How was this patch tested?

Existing tests and ran tests with pyarrow 0.12.0

BryanCutler · 2019-03-14T17:16:01Z

I think (1) and (2) from above are pretty straightforward. With (3) I think it makes the Python worker a bit better now that StructType can be returned from a scalar udf, but it does require the struct to be flattened out in Scala, so I don't feel too strongly about pushing this in. Please take a look @HyukjinKwon @ueshin @icexelloss and let me know what you think, thanks!

BryanCutler · 2019-03-14T17:17:58Z

sql/core/src/main/scala/org/apache/spark/sql/execution/python/FlatMapGroupsInPandasExec.scala

+        // Grouped Map UDF returns a StructType column in ColumnarBatch, select the children here
+        // TODO: ColumnVector getChild is protected, so use ArrowColumnVector which is public
+        val structVector = batch.column(0).asInstanceOf[ArrowColumnVector]
+        val outputVectors = output.indices.map(structVector.getChild(_).asInstanceOf[ColumnVector])


There might be a better way to do this, or at least make getChild public in ColumnVector to avoid the casting here. wdyt @ueshin ?

I think the logic itself is fine. But doesn't this mean we cannot support nested structs in grouped map Pandas UDFs?

Another concern is tho .. I think all of Arrow implementations (including SparkR ones) dont modify the batch's outputs but use the batch as are.

Since ColumnVector is a very public interface compared to ArrowColumnVector now, I'm not sure we should make it public.

I think it's fine to modify the batch's outputs here, but we need to think about the previous concern from @HyukjinKwon. WDYT about that @BryanCutler ?

I think the logic itself is fine. But doesn't this mean we cannot support nested structs in grouped map Pandas UDFs?

Nested structs were never supported in grouped map UDFs (I verified with code prior to #23900). Part of the reason for this is there is no explicit logical type for a struct in a Pandas DataFrame. When creating a nested struct in pyarrow, then converting to pandas, the struct column gets converted to a column of dictionaries, which Spark could handle but brings some other complications. So this cleanup should keep the functionality the same.

Another concern is tho .. I think all of Arrow implementations (including SparkR ones) dont modify the batch's outputs but use the batch as are.

Yeah, makes the Scala side a bit different but I think it is worth it to make things in worker.py more consistent. With this cleanup, all of the Pandas UDFs go through the same logic to be serialized.

HyukjinKwon · 2019-03-14T23:40:44Z

python/pyspark/worker.py


-        # Assign result columns by schema name if user labeled with strings, else use position
-        if assign_cols_by_name and any(isinstance(name, basestring) for name in result.columns):


Eh, @BryanCutler, sorry if I runshed to read but where did this logic go?

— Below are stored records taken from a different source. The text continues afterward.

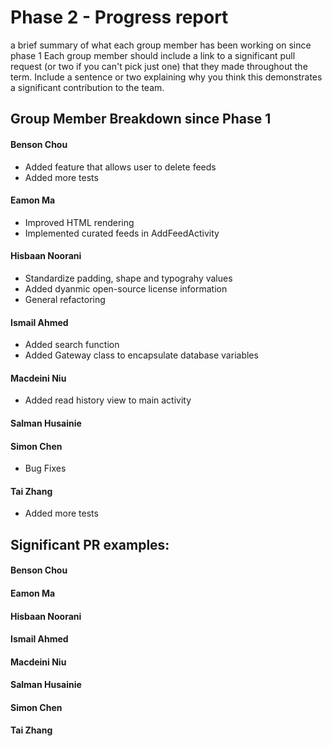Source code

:# Phase 2 - Progress report

a brief summary of what each group member has been working on since phase 1
Each group member should include a link to a significant pull request (or two if you can't pick just one) that they made throughout the term. Include a sentence or two explaining why you think this demonstrates a significant contribution to the team.

## Group Member Breakdown since Phase 1


#### Benson Chou
- Added feature that allows user to delete feeds
- Added more tests


#### Eamon Ma
- Improved HTML rendering
- Implemented curated feeds in AddFeedActivity


#### Hisbaan Noorani
- Standardize padding, shape and typograhy values
- Added dyanmic open-source license information
- General refactoring


#### Ismail Ahmed

- Added search function
- Added Gateway class to encapsulate database variables


#### Macdeini Niu

- Added read history view to main activity


#### Salman Husainie


#### Simon Chen
- Bug Fixes


#### Tai Zhang
- Added more tests

## Significant PR examples:

#### Benson Chou


#### Eamon Ma


#### Hisbaan Noorani


#### Ismail Ahmed


#### Macdeini Niu


#### Salman Husainie


#### Simon Chen


#### Tai Zhang


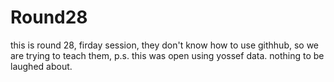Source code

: # Round28

this is round 28, firday session, they don't know how to use githhub, so we are trying to teach them, p.s. this was open using yossef data.
nothing to be laughed about.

Oops, okie. The logic was actually duplicated with _create_batch.

yup, that's correct

HyukjinKwon · 2019-03-15T00:03:13Z

python/pyspark/serializers.py

-            if writer is not None:
-                writer.close()
+        batches = (_create_batch(series, self._timezone, self._safecheck, self._assign_cols_by_name)
+                   for series in iterator)


Hm ... @BryanCutler, seems _init_dump_stream was added to handle write_int(SpecialLengths.START_ARROW_STREAM, stream) this case alone TBH. Could we just only pull out write_int(SpecialLengths.START_ARROW_STREAM, stream) into here and remove _init_dump_stream to make this logic isolated here?

It looks tricky to do it since it's all generators. I thought we could at least do something like:

batches = (_create_batch(series, self._timezone, self._safecheck, self._assign_cols_by_name) for series in iterator) def arrow_start_written_batches(): should_write_start_length = True for batch in batches: if should_write_start_length: write_int(SpecialLengths.START_ARROW_STREAM, stream) should_write_start_length = False yield batch super(ArrowStreamPandasSerializer, self).dump_stream(arrow_start_written_batches(), stream)

I agree with @HyukjinKwon to have write_int(SpecialLengths.START_ARROW_STREAM, stream) only in this class and I'd prefer not to have the extra parameter send_start_stream for ArrowStreamSerializer.

I actually did this way first, but was worried it was more confusing. Sounds fine to me if you guys are ok with it too.

The only issue with this is that createDataFrame would need to handle SpecialLengths.START_ARROW_STREAM for regular and encrypted options and I'm a little hesitant to change that. I'll keep an option in ArrowStreamPandasSerializer to not write the start stream for these cases.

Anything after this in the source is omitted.